Walt Disney Buys Marvel Comics for $4 billion! Actually the first thing I thought of was, 'hey, that means they're going to close
Marvel Super Hero Island at Universal Studios'. That's like Graceland to my people. On the other hand - Super Hero Land at Walt Disney World! YES! ... In like fifteen years maybe.
At any rate, apparently the Disney executives have made it very clear that they have no wish to upset the applecart and don't presume that they know better how to handle the Marvel stable than the House of Ideas, citing Pixar as an example of their track record. In fact, "Disney said that Pixar’s John Lasseter has met with key Marvel creative executives recently and the group got 'pretty excited, very fast.'" ... That sounds good!
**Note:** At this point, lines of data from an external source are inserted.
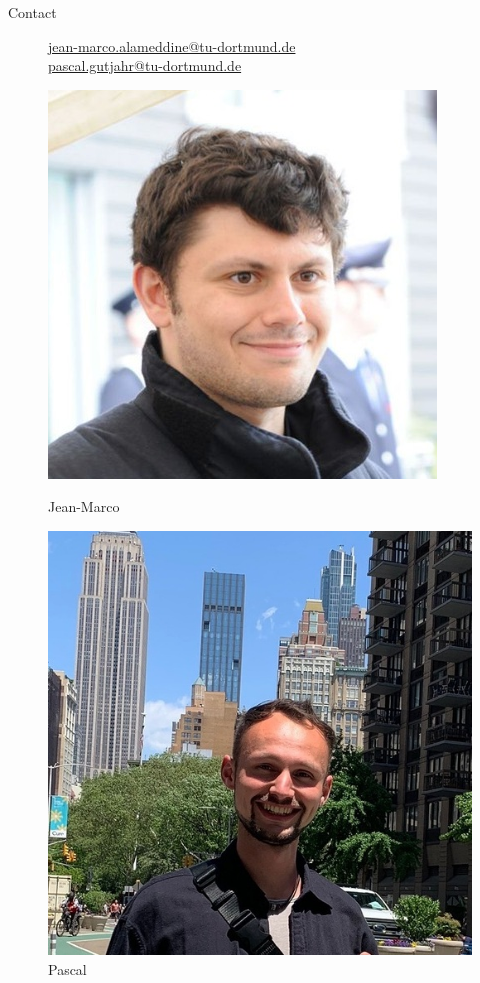 \documentclass[t]{beamer}
\begin{document}
\begin{columns}[onlytextwidth]
\begin{column}{0.4\textwidth}
\begin{block}[equal height group=Z]{Contact}
\begin{center}
\begin{figure}[ht]
\begin{minipage}[ht]{0.5\linewidth}
              \vspace{0.25em}
              \href{mailto:me@jean-marco.alameddine@tu-dortmund.de}{jean-marco.alameddine@tu-dortmund.de} 
              \\ \href{mailto:me@pascal.gutjahr@tu-dortmund.de}{pascal.gutjahr@tu-dortmund.de} 
            \end{minipage}
            \begin{minipage}[ht]{0.24\linewidth}
              \centering
                \includegraphics[width=0.61\linewidth, valign=t]{plots/ich.png}
                \caption*{\footnotesize Jean-Marco}
            \end{minipage}
              \begin{minipage}[ht]{0.24\linewidth}
              \centering
                \includegraphics[width=0.61\linewidth, valign=t]{plots/pascal.jpg}
                \caption*{\footnotesize Pascal}
            \end{minipage}
          \end{figure}
        \end{center}
      \end{block}
    \end{column}
    \end{columns}
\end{document}
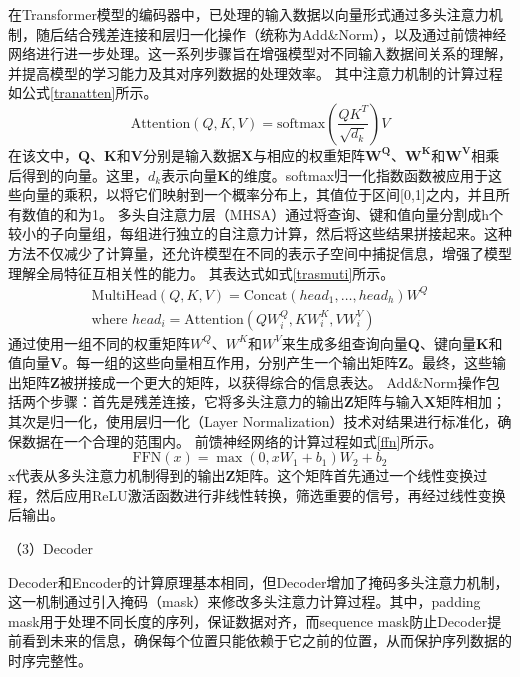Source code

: 在Transformer模型的编码器中，已处理的输入数据以向量形式通过多头注意力机制，随后结合残差连接和层归一化操作（统称为Add\&Norm），以及通过前馈神经网络进行进一步处理。这一系列步骤旨在增强模型对不同输入数据间关系的理解，并提高模型的学习能力及其对序列数据的处理效率。
其中注意力机制的计算过程如公式\eqref{tranatten}所示。
\begin{equation}
    \text{Attention}(Q,K,V) = \text{softmax}\left(\frac{QK^T}{\sqrt{d_k}}\right)V
    \label{tranatten}
\end{equation}
在该文中，\(\mathbf{Q}\)、\(\mathbf{K}\)和\(\mathbf{V}\)分别是输入数据\(\mathbf{X}\)与相应的权重矩阵\(\mathbf{W^Q}\)、\(\mathbf{W^K}\)和\(\mathbf{W^V}\)相乘后得到的向量。这里，\(d_k\)表示向量\(\mathbf{K}\)的维度。softmax归一化指数函数被应用于这些向量的乘积，以将它们映射到一个概率分布上，其值位于区间[0,1]之内，并且所有数值的和为1。
多头自注意力层（MHSA）通过将查询、键和值向量分割成h个较小的子向量组，每组进行独立的自注意力计算，然后将这些结果拼接起来。这种方法不仅减少了计算量，还允许模型在不同的表示子空间中捕捉信息，增强了模型理解全局特征互相关性的能力。
其表达式如式\eqref{trasmuti}所示。
\begin{equation}
    \begin{aligned}
        \text{MultiHead}(Q, K, V) = \text{Concat}(head_1, \ldots, head_h)W^Q \\
        \text{where } head_i = \text{Attention}(QW_i^Q, KW_i^K, VW_i^V)
        \label{trasmuti}
    \end{aligned}
\end{equation}
通过使用一组不同的权重矩阵\(W^Q\)、\(W^K\)和\(W^V\)来生成多组查询向量\(\mathbf{Q}\)、键向量\(\mathbf{K}\)和值向量\(\mathbf{V}\)。每一组的这些向量相互作用，分别产生一个输出矩阵\(\mathbf{Z}\)。最终，这些输出矩阵\(\mathbf{Z}\)被拼接成一个更大的矩阵，以获得综合的信息表达。   
Add\&Norm操作包括两个步骤：首先是残差连接，它将多头注意力的输出\(\mathbf{Z}\)矩阵与输入\(\mathbf{X}\)矩阵相加；其次是归一化，使用层归一化（Layer Normalization）技术对结果进行标准化，确保数据在一个合理的范围内。
前馈神经网络的计算过程如式\eqref{ffn}所示。
\begin{equation}
    \text{FFN}(x) = \max(0, xW_1 + b_1)W_2 + b_2
    \label{ffn}
\end{equation}
x代表从多头注意力机制得到的输出\(\mathbf{Z}\)矩阵。这个矩阵首先通过一个线性变换过程，然后应用ReLU激活函数进行非线性转换，筛选重要的信号，再经过线性变换后输出。

（3）Decoder 

Decoder和Encoder的计算原理基本相同，但Decoder增加了掩码多头注意力机制，这一机制通过引入掩码（mask）来修改多头注意力计算过程。其中，padding mask用于处理不同长度的序列，保证数据对齐，而sequence mask防止Decoder提前看到未来的信息，确保每个位置只能依赖于它之前的位置，从而保护序列数据的时序完整性。

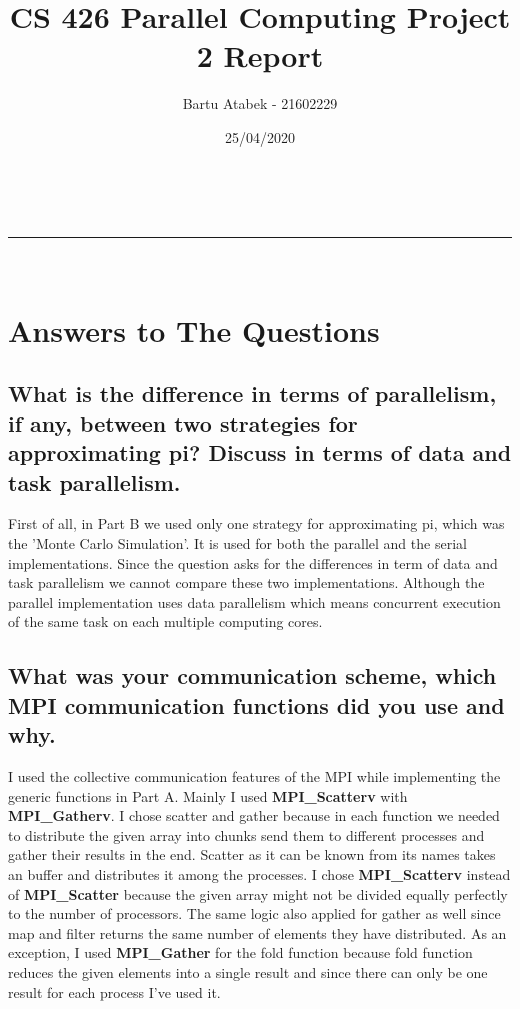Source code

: \documentclass[a4paper,11pt]{article}
\makeatletter
\newcommand{\linia}{\rule{\linewidth}{0.5pt}}
\theoremstyle{mytheor}
\renewcommand{\maketitle}{
\begin{center}
\vspace{2ex}
{\huge \textsc{\@title}}
\vspace{1ex}
\\
\linia\\
\@author \hfill \@date
\vspace{4ex}
\end{center}
}
\makeatother
\begin{document}
\title{CS 426 Parallel Computing Project 2 Report}

\author{Bartu Atabek - 21602229}

\date{25/04/2020}

\maketitle

\section{Answers to The Questions}
\subsection{What is the difference in terms of parallelism, if any, between two strategies for approximating pi? Discuss in terms of data and task parallelism.}

First of all, in Part B we used only one strategy for approximating pi, which was the 'Monte Carlo Simulation'. It is used for both the parallel and the serial implementations. Since the question asks for the differences in term of data and task parallelism we cannot compare these two implementations. Although the parallel implementation uses data parallelism which means concurrent execution of the same task on each multiple computing cores. 

\subsection{What was your communication scheme, which MPI communication functions did you use and why.}

I used the collective communication features of the MPI while implementing the generic functions in Part A. Mainly I used \textbf{MPI\_Scatterv} with \textbf{MPI\_Gatherv}. I chose scatter and gather because in each function we needed to distribute the given array into chunks send them to different processes and gather their results in the end. Scatter as it can be known from its names takes an buffer and distributes it among the processes. I chose \textbf{MPI\_Scatterv} instead of \textbf{MPI\_Scatter} because the given array might not be divided equally perfectly to the number of processors. The same logic also applied for gather as well since map and filter returns the same number of elements they have distributed. As an exception, I used \textbf{MPI\_Gather} for the fold function because fold function reduces the given elements into a single result and since there can only be one result for each process I've used it.
\end{document}
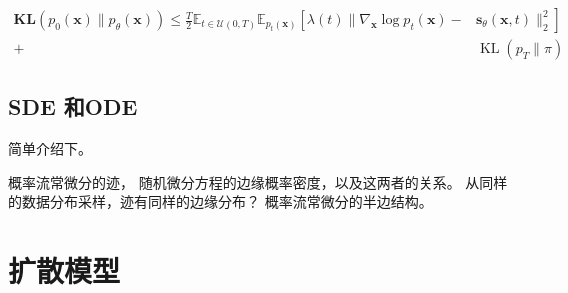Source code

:\documentclass[lang=cn,newtx,10pt,scheme=chinese]{elegantbook}
\begin{document}
\begin{equation}
  \begin{aligned} \mathbf{KL}\left(p_0(\mathbf{x}) \| p_\theta(\mathbf{x})\right) \leq \frac{T}{2} \mathbb{E}_{t \in \mathcal{U}(0, T)} \mathbb{E}_{p_t(\mathbf{x})}\left[\lambda(t) \| \nabla_{\mathbf{x}} \log p_t(\mathbf{x})-\right. 
    & \left.\mathbf{s}_\theta(\mathbf{x}, t) \|_2^2\right] \\ + 
    & \operatorname{KL}\left(p_T \| \pi\right)
  \end{aligned}
\end{equation}

\section{SDE 和ODE}
简单介绍下。

概率流常微分的迹，
随机微分方程的边缘概率密度，以及这两者的关系。
从同样的数据分布采样，迹有同样的边缘分布？
概率流常微分的半边结构。



\chapter{扩散模型}
\end{document}
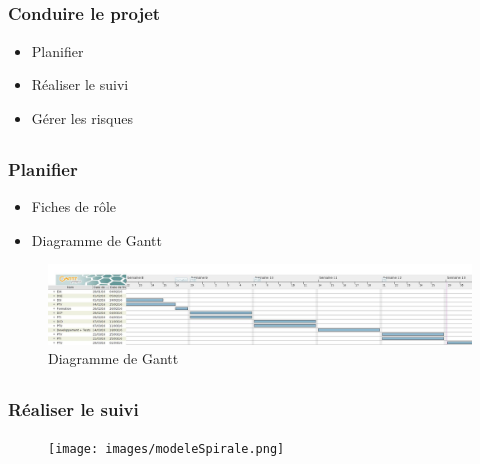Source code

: \subsection{} %

\begin{frame}
\frametitle{Conduire le projet}
	\begin{itemize}
		\item Planifier
		\item Réaliser le suivi
		\item Gérer les risques
	\end{itemize}
\end{frame}

\subsection{}

\begin{frame}
\frametitle{Planifier}
\begin{itemize}
	\item Fiches de rôle
	\item Diagramme de Gantt
\end{itemize}
\begin{figure}
	\includegraphics[scale=0.15]{images/exempleGantt.jpg}
	\caption{Diagramme de Gantt}
	\label{DG}
\end{figure}
\end{frame}

\subsection{}

\begin{frame}
\frametitle{Réaliser le suivi}
\begin{figure}
\texttt{[image: images/modeleSpirale.png]}
\end{figure}
\end{frame}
For years DC Comics has had a fiscal advantage over Marvel, in that DC is owned by a giant faceless megacorporation that can just write off all the losses they accrue through publishing comics written by bad fanfic writers because the movies and DVDs based on their intellectual property can recoup them ten times over. On the plus side, DC's had plenty of money. On the minus side, corporate interference into the creative process, editorial decisions and administrative appointments have taken their toll over the years, fostering a paternalistic, vaguely misogynistic police state of a workplace culture ruled over by condescending executives and yes-men rubber-stamp editors sacrificing the story for the sake of corporate advancement. ...Or at least to bone the wife of one their artists.
Well now Marvel is backed up by the single largest and most terrifying multimedia empire OF ALL TIME! I mean if it had to happen someday, well, Marvel could do worse. Actually, Disney President and CEO
Robert Iger, according to his
Wikipedia entry, was "instrumental in convincing ABC to pick up David Lynch's offbeat but influential
Twin Peaks" when he worked at ABC before Disney bought them out. That's good for some nerd credibility!
Not only THAT: Bob Iger is in fact part of the family, as it were, when it comes to the comics industry. Iger is none other than the nephew of
Jerry Iger, co-founder of Eisner & Iger, a comic book packaging house in the Golden Age of Comics that Jerry Iger ran with
Will "The Spirit" Eisner. In the 1930s, Eisner & Iger employed such future comic book titans as Jack Kirby, Lou Fine, Bob "Batman" Kane and Wally "Powergirl" Wood. So if there's one corporate CEO who might possibly understand comic books, it may very well be this one. Let's hope! Maybe he'll put
Stan Lee on the Disney board of directors.